• **ASSIGNMENT**: Each record that follows goes into your reply unchanged; the pictures do not.

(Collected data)

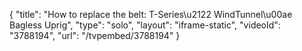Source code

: {
    "title": "How to replace the belt: T-Series\u2122 WindTunnel\u00ae Bagless Uprig",
    "type": "solo",
    "layout": "iframe-static",
    "videoId": "3788194",
    "url": "\/tvpembed\/3788194"
}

• **RESPONSE**:
Source code

: {
    "title": "How to replace the belt: T-Series\u2122 WindTunnel\u00ae Bagless Uprig",
    "type": "solo",
    "layout": "iframe-static",
    "videoId": "3788194",
    "url": "\/tvpembed\/3788194"
}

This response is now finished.